Vachek (p. 41-44) says that the first, nuclear vowel in /ui/ developed “perfectly parallel” to the vowel in much and fun, and transcribes the stages of its development as “oi”and “əi”, saying it would have reached the latter by the 18th century. Vachek apparently uses <ə> to represent the quality of a stressed “short u” sound (he later identifies ə as the vowel of come and love), so I would re-write this as /ui/ > /ʊi/ > /ʌi/; the notation doesn’t really matter though.
The evidence for this development seems to be the merger with the reflex of Middle English /iː/ mentioned by Lass: Vachek provides the example of rhymes between “joins—refines, toil—compiles, and poison—surprise on and the like” (p. 41) from poems in the 17th and 18th centuries and explains these as having əi as the nuclear vowel: in the first member of the pair from /ui/, and in the second member of the pair from /iː/. The development that Vachek gives for /iː/ is ɪi > ei > əi > ai, with the stage əi reached by the 17th century.

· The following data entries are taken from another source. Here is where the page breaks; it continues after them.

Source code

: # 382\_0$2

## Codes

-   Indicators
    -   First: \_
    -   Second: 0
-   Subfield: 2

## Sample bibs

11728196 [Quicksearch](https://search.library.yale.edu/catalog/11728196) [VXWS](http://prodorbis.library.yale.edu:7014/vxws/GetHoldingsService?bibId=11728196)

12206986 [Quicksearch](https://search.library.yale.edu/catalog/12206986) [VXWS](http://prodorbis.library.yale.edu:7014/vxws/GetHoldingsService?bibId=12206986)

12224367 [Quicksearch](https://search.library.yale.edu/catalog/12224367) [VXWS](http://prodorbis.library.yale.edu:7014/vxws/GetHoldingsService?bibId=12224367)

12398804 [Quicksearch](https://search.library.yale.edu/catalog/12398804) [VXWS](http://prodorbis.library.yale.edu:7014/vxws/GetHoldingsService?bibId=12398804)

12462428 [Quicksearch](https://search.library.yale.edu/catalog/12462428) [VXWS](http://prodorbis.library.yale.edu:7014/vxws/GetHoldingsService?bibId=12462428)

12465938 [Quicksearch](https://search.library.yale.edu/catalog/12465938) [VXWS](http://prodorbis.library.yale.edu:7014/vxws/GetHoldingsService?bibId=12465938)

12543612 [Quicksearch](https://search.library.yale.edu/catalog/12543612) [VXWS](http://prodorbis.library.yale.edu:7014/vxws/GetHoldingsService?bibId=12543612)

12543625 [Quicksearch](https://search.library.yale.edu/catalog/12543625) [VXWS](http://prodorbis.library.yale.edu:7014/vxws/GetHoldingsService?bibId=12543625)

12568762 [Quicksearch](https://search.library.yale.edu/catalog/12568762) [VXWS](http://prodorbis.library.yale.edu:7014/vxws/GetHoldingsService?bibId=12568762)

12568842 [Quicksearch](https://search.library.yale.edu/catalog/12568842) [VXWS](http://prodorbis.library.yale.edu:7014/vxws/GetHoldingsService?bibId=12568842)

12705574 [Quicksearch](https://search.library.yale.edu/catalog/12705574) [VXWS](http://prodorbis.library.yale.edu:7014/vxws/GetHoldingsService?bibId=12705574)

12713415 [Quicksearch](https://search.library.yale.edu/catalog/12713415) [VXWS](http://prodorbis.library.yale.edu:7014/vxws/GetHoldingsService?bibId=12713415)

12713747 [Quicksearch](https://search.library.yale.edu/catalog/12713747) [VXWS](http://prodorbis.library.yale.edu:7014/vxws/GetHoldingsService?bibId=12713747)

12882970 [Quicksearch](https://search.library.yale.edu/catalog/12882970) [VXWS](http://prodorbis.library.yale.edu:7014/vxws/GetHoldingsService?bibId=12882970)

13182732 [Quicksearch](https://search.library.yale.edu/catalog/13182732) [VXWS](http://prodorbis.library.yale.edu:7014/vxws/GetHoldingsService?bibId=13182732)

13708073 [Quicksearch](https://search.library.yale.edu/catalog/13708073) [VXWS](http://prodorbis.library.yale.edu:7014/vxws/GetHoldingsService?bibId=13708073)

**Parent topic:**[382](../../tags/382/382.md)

He says the merger of /ui/ words with CHOICE rather than PRICE in present-day English is “commonly explained as due to the influence of the spelling” (p. 42), and he doesn’t think this is completely off-base, but he expresses dissatisfaction with this explanation in light of the fact that words such as come and love retain the irregular spelling-pronunciation correspondence “o” = ə. He argues that the pushback against merging /ui/ with PRICE was “functionally motivated” by a tendency to mark words of non-native origin with markedly non-native sounds, like the CHOICE diphthong, rather than unmarked native sounds like the PRICE diphthong (p. 43).
Vachek’s argument is not extremely convincing to me. Come and love are very frequent words, so I think they would be expected to resist spelling pronunciation more than most other words. It seems to me that there probably are some less frequent words spelled with “o” that were originally pronounced with the STRUT vowel and then developed spelling pronunciations with LOT or GOAT: for example, certain words such as wort and wont; certain words with <o> from French <o~u~ou> such as pommel, conduit, conjure, colander (compare compass, comfort, company, money, stomach, color); and miscellaneous words of uncertain origin and variable pronunciation (which admittedly might not be examples of spelling-pronunciation) such as donkey (possibly derived from “dun” or “Duncan”).

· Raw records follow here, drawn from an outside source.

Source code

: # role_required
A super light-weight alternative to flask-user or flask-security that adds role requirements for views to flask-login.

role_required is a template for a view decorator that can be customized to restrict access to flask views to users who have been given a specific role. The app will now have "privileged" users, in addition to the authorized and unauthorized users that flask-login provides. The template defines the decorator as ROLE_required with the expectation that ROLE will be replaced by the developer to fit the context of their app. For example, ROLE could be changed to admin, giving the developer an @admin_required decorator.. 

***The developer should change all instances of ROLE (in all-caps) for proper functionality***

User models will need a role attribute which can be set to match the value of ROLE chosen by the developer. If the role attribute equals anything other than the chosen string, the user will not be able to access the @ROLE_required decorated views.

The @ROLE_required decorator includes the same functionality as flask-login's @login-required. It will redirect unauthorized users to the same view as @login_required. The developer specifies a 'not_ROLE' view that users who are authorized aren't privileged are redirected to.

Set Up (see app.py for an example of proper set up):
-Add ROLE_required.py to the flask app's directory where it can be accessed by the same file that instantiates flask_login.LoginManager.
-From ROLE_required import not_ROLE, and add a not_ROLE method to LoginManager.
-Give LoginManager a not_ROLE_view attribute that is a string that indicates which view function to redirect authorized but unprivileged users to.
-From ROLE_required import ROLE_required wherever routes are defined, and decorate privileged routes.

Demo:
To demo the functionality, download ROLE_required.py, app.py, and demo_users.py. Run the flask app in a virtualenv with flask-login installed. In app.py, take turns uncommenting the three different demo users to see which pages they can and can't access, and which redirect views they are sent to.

I remember reading somewhere that some people don't think there was ever really a phonemically distinctive contrast between [ʊɪ~uɪ] and [oɪ~ɔɪ~ɒɪ], even in Middle English (note that the distinction that Lass talks about seems to have been realized in various ways, often involving a merger of one or the other sound with a third sound or sequence of sounds), but I don't really understand what the argument for this position is.

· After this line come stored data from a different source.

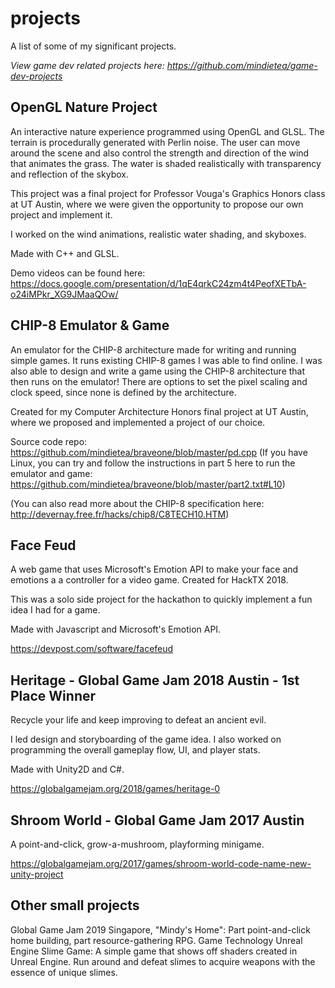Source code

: # projects

A list of some of my significant projects.

_View game dev related projects here: https://github.com/mindietea/game-dev-projects_

## OpenGL Nature Project

An interactive nature experience programmed using OpenGL and GLSL. The terrain is procedurally generated with Perlin noise. The user can move around the scene and also control the strength and direction of the wind that animates the grass. The water is shaded realistically with transparency and reflection of the skybox.

This project was a final project for Professor Vouga's Graphics Honors class at UT Austin, where we were given the opportunity to propose our own project and implement it.

I worked on the wind animations, realistic water shading, and skyboxes.

Made with C++ and GLSL.

Demo videos can be found here: https://docs.google.com/presentation/d/1qE4qrkC24zm4t4PeofXETbA-o24iMPkr_XG9JMaaQOw/

## CHIP-8 Emulator & Game

An emulator for the CHIP-8 architecture made for writing and running simple games. It runs existing CHIP-8 games I was able to find online. I was also able to design and write a game using the CHIP-8 architecture that then runs on the emulator! There are options to set the pixel scaling and clock speed, since none is defined by the architecture.

Created for my Computer Architecture Honors final project at UT Austin, where we proposed and implemented a project of our choice.

Source code repo: https://github.com/mindietea/braveone/blob/master/pd.cpp
(If you have Linux, you can try and follow the instructions in part 5 here to run the emulator and game: https://github.com/mindietea/braveone/blob/master/part2.txt#L10)

(You can also read more about the CHIP-8 specification here: http://devernay.free.fr/hacks/chip8/C8TECH10.HTM)

## Face Feud

A web game that uses Microsoft's Emotion API to make your face and emotions a a controller for a video game.
Created for HackTX 2018.

This was a solo side project for the hackathon to quickly implement a fun idea I had for a game.

Made with Javascript and Microsoft's Emotion API.

https://devpost.com/software/facefeud

## Heritage - Global Game Jam 2018 Austin - 1st Place Winner

Recycle your life and keep improving to defeat an ancient evil.

I led design and storyboarding of the game idea. I also worked on programming the overall gameplay flow, UI, and player stats.

Made with Unity2D and C#.

https://globalgamejam.org/2018/games/heritage-0

## Shroom World - Global Game Jam 2017 Austin

A point-and-click, grow-a-mushroom, playforming minigame.

https://globalgamejam.org/2017/games/shroom-world-code-name-new-unity-project

## Other small projects

Global Game Jam 2019 Singapore, "Mindy's Home": Part point-and-click home building, part resource-gathering RPG.
Game Technology Unreal Engine Slime Game: A simple game that shows off shaders created in Unreal Engine. Run around and defeat slimes to acquire weapons with the essence of unique slimes.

Geoff Nunberg made a comment beneath the Language Log post "Who would not weep, if E. B. White were he?" that seems to suggest that the words with a vowel that could be merged into the "long i" sound tended to have certain types of surrounding consonants:
consider the 18th c. blurring of the nuclei of words like line and loin, which turns up several times in the Essay of Criticism:
[...]
One notable point here is that this confusion was phonetically conditioned, limited to vowels before /n/, /l/ and some other sonorants, particularly when preceded by /p/ and /b/ (as in point and boil). Nobody rhymed toy and sigh as far as I know. So the rhymes here turned on a perception of phonetic closeness or identity, not simply a rhyming convention. A second is that the confusion left several doublets in its wake (rile and roil, for example) as well as some dialect variation: Dickens had his lower-class characters saying spile for spoil and jint for joint. A third is that the confusion was noted, and sometimes criticized as "abusive," by contemporary writers.
I found the partial overlap between the words Nunberg mentions and the list of words from Barber as reported by English Language and Linguistics Online to be interesting: Barber mentions the word destroy, which doesn't have a sonorant consonant after the diphthong, but the words boil and join occur in both lists.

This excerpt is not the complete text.